[Start of section]

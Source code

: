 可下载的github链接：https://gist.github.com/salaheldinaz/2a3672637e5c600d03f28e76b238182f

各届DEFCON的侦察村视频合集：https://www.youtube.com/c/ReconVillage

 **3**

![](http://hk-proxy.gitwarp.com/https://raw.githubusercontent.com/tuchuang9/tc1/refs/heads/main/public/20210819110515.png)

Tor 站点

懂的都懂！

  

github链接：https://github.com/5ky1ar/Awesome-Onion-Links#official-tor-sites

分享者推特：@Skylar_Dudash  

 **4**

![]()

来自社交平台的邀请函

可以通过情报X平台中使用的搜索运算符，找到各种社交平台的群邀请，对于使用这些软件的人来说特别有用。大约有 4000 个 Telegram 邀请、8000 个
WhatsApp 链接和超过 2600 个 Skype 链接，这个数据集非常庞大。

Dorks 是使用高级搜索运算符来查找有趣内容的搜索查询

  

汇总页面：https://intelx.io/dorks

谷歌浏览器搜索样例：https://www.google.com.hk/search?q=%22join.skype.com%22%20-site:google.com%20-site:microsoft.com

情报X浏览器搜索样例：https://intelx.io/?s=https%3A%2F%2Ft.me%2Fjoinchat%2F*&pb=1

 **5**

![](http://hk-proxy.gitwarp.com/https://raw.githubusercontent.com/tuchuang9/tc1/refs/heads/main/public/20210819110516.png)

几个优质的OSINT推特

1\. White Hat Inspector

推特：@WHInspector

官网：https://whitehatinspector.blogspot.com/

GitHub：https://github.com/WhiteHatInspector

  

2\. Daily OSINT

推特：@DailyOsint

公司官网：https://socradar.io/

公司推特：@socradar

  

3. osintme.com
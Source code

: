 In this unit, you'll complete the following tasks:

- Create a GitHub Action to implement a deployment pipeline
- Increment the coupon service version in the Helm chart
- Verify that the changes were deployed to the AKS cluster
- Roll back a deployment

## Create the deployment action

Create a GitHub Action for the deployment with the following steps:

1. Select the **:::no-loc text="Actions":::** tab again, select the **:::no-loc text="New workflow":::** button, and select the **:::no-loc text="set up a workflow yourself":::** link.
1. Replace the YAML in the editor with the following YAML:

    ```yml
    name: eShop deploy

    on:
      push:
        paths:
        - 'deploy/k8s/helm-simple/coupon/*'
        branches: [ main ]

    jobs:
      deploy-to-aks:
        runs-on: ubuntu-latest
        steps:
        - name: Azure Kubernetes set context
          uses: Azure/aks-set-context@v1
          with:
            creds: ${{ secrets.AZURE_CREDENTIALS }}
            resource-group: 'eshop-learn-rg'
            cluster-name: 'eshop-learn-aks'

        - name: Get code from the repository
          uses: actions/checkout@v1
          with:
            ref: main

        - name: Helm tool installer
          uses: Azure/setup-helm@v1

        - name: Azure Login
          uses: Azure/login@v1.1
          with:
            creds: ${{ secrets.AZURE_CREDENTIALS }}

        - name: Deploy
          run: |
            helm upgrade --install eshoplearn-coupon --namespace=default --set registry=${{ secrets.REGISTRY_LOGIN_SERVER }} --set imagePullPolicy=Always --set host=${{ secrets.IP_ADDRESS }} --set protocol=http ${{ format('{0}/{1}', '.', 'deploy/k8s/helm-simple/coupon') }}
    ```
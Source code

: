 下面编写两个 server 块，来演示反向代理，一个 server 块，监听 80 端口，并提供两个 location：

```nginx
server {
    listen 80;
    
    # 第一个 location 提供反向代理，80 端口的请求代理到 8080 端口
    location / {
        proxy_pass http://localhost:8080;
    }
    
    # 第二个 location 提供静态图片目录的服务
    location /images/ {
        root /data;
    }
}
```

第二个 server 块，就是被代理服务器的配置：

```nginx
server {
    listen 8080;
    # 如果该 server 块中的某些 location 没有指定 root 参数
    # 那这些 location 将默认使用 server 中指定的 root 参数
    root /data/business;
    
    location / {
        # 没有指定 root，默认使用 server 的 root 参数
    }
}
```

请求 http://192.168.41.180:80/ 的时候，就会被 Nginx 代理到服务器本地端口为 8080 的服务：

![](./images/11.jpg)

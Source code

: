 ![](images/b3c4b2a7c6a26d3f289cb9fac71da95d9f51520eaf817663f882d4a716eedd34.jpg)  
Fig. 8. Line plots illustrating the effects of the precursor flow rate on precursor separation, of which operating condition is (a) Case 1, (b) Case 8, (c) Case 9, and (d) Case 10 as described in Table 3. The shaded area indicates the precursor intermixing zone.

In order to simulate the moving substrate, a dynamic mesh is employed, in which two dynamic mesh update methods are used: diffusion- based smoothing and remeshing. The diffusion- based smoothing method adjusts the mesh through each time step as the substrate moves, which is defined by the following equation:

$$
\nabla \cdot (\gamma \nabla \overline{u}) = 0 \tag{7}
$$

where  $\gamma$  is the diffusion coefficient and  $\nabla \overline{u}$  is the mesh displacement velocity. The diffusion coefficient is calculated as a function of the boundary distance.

[End of section]

In the listing above, locate the line with "情报X浏览器搜索样例：htt" and the line with "推特：@DailyOsint", then extract exactly those lines and every line between them, and nothing more.

情报X浏览器搜索样例：https://intelx.io/?s=https%3A%2F%2Ft.me%2Fjoinchat%2F*&pb=1

 **5**

![](http://hk-proxy.gitwarp.com/https://raw.githubusercontent.com/tuchuang9/tc1/refs/heads/main/public/20210819110516.png)

几个优质的OSINT推特

1\. White Hat Inspector

推特：@WHInspector

官网：https://whitehatinspector.blogspot.com/

GitHub：https://github.com/WhiteHatInspector

  

2\. Daily OSINT

推特：@DailyOsint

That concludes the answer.